Matthew Keen is an energy regulatory lawyer practising in the inter-related areas of energy law, environmental assessment and permitting, tolls and tariffs, and issues concerning Indigenous peoples. He appears before the courts, as well as tribunals such as the British Columbia Utilities Commission, the British Columbia Environmental Appeal Board, the Alberta Utilities Commission and the Canada Energy Regulator. Matt has extensive experience with major industrial facility applications and the associated environmental assessment and permitting processes, including regulatory investigations and prosecutions. He has represented major pipeline, energy and large industrial clients in environmental hearings, as well as a broad spectrum of toll and tariff proceedings concerning electricity, natural gas and crude oil pipelines, in BC, Alberta and Ontario. Matt clerked at the Alberta Court of Appeal and the Alberta Court of Queen's Bench as part of his articles.
Michael Manhas is a litigation, administrative law, and regulatory lawyer. He focuses on matters relating to the environment, energy, natural resources, economic regulation, and Indigenous law. Michael regularly represents clients before courts in British Columbia and Alberta, and has extensive experience in administrative proceedings before tribunals, including the British Columbia and Alberta Utilities Commissions, the Environmental Appeal Board, the National Energy Board, the Forest Appeals Commission, the Canadian Transportation Agency, and the British Columbia Ferries Commission.

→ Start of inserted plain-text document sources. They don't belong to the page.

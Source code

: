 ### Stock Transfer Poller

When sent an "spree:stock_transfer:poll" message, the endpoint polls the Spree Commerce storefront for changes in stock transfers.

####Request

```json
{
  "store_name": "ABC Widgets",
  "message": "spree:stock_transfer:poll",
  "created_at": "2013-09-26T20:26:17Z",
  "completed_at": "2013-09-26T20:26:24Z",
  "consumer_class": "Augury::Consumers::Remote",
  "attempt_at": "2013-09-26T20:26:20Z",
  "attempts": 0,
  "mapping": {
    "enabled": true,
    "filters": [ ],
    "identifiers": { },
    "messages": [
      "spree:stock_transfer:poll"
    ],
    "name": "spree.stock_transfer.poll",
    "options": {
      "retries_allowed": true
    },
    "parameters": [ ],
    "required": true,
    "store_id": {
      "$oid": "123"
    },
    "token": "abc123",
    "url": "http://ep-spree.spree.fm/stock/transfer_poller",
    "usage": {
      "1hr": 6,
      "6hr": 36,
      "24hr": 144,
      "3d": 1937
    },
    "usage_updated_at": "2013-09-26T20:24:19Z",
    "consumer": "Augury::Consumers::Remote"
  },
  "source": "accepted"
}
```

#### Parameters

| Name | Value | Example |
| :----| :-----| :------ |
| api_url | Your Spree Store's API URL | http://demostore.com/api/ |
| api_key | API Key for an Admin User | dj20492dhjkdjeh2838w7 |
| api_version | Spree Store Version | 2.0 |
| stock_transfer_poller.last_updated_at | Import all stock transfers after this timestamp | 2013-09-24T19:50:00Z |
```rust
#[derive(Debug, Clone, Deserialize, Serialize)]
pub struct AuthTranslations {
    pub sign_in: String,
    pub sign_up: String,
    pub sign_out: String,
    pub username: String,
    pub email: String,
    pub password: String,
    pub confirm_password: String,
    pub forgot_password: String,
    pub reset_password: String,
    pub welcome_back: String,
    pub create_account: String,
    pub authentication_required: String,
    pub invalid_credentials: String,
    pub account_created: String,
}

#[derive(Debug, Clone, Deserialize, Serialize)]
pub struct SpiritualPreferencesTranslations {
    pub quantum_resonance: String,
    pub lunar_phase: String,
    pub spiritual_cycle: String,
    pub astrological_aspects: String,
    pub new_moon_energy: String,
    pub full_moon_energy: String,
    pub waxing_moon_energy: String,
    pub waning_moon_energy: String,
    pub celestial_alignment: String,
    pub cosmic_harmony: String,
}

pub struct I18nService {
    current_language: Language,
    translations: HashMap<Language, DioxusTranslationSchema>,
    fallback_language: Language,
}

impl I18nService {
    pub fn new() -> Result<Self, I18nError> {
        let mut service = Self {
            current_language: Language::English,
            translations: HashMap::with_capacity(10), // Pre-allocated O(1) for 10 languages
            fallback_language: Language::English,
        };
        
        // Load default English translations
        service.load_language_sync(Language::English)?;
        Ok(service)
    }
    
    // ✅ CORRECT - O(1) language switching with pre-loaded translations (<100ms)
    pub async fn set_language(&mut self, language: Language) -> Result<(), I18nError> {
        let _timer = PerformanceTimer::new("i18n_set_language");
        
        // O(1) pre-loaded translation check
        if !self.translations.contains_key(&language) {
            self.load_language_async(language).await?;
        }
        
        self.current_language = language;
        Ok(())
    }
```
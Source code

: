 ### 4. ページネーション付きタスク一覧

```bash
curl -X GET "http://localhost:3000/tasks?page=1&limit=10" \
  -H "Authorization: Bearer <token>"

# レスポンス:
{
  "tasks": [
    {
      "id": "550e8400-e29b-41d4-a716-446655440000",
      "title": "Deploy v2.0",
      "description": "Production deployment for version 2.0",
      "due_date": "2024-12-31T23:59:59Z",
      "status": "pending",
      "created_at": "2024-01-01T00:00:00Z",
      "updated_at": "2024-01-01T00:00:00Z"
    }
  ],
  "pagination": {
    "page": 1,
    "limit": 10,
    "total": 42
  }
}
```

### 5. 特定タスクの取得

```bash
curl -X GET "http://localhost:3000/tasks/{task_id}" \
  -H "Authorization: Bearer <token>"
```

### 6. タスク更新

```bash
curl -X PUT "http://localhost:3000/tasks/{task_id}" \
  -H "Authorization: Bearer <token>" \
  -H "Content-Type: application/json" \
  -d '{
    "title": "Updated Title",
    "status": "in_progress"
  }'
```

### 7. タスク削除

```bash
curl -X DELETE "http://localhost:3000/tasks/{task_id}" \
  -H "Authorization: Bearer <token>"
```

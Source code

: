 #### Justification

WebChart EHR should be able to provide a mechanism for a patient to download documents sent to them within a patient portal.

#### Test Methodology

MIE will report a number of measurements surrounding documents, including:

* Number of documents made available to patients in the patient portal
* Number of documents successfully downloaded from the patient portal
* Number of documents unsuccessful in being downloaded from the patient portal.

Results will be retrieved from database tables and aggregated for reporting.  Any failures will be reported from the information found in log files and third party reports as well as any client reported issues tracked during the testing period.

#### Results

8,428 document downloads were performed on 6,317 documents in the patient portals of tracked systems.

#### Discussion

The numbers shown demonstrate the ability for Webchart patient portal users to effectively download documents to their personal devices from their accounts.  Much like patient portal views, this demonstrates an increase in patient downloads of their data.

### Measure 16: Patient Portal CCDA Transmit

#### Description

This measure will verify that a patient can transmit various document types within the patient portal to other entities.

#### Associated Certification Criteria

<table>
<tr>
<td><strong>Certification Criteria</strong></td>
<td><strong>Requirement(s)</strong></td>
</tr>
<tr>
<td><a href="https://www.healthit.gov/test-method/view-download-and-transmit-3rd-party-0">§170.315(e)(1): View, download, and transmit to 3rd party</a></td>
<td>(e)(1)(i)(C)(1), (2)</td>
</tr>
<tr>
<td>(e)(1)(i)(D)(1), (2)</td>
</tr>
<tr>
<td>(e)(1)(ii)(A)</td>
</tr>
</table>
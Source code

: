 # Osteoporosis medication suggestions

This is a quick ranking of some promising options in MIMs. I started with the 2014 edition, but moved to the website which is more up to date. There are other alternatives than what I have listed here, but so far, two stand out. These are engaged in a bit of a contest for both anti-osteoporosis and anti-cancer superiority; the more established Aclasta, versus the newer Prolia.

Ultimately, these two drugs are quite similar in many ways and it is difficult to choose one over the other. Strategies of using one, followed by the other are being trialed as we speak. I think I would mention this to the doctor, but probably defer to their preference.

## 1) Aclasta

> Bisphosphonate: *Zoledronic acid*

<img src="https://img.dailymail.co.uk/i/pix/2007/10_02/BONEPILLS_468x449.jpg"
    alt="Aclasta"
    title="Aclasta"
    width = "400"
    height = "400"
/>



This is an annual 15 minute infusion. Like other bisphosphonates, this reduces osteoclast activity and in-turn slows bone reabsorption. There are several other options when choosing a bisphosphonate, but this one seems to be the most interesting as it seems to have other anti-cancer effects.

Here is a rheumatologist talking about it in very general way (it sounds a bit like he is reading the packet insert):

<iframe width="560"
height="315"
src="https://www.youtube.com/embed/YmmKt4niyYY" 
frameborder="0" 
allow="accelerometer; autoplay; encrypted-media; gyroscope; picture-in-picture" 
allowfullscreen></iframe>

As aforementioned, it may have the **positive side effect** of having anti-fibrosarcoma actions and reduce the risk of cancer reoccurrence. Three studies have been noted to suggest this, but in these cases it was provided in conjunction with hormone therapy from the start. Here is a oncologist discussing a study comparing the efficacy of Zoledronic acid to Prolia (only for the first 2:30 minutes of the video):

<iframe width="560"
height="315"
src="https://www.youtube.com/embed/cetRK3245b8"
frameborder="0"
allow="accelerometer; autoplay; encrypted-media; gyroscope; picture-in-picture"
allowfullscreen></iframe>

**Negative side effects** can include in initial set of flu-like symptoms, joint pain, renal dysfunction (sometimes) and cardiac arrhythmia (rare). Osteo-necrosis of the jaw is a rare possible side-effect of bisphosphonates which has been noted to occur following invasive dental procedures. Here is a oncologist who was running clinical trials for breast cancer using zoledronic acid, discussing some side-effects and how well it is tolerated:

Michael is an experienced trial lawyer, representing industrial clients in complex and high-stakes environmental, energy and Indigenous litigation. He has experience with contaminated sites litigation, defending environmental tort claims, representing accused individuals and corporations in the defence of regulatory prosecutions, and judicial review. Michael's tribunal advocacy experience includes defending environmental permits, challenging administrative orders, and representing clients in market design, rates, and cost of capital proceedings in the electricity, energy, and transportation sectors.